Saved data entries
/---

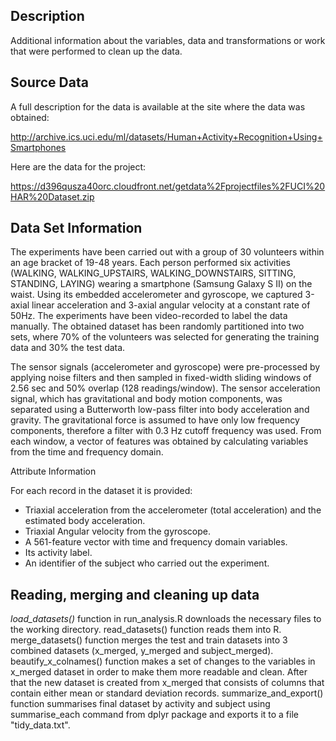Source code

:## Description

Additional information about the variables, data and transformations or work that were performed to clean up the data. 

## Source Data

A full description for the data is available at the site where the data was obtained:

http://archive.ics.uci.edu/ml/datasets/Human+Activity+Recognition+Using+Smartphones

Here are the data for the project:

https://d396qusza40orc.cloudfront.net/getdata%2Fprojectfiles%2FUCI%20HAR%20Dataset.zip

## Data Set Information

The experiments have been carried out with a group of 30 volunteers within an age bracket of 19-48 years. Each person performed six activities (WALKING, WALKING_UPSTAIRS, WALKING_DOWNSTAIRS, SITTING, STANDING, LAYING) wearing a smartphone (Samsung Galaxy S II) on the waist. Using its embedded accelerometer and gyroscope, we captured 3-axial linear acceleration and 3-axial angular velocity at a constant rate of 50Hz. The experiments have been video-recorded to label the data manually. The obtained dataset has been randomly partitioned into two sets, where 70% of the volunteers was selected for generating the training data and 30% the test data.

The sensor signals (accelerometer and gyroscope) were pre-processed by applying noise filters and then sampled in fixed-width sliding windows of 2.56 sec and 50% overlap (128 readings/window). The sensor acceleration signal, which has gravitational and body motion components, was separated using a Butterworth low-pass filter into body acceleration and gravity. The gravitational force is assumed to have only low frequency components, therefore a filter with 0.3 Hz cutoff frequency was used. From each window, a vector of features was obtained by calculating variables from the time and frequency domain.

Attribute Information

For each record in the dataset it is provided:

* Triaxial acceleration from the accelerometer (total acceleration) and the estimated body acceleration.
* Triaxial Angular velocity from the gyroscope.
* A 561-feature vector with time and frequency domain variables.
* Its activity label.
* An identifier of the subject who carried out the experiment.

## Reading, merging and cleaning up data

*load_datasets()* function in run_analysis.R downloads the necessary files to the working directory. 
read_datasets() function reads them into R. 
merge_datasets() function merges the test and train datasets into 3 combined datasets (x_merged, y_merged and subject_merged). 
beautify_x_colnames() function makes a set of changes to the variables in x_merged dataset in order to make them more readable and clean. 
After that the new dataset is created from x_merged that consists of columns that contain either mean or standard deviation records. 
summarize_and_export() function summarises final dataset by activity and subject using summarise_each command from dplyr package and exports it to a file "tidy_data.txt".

\---
/---

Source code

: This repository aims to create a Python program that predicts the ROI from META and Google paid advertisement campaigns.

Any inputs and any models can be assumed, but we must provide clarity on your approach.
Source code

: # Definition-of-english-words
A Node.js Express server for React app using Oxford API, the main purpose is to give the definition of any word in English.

\---

● Exercise
Look above for the line with "the working directory." and the line with "summarize_and_export() function summarises". Retype those two lines and every line between them exactly, adding nothing.

● Exercise response
*load_datasets()* function in run_analysis.R downloads the necessary files to the working directory. 
read_datasets() function reads them into R. 
merge_datasets() function merges the test and train datasets into 3 combined datasets (x_merged, y_merged and subject_merged). 
beautify_x_colnames() function makes a set of changes to the variables in x_merged dataset in order to make them more readable and clean. 
After that the new dataset is created from x_merged that consists of columns that contain either mean or standard deviation records. 
summarize_and_export() function summarises final dataset by activity and subject using summarise_each command from dplyr package and exports it to a file "tidy_data.txt".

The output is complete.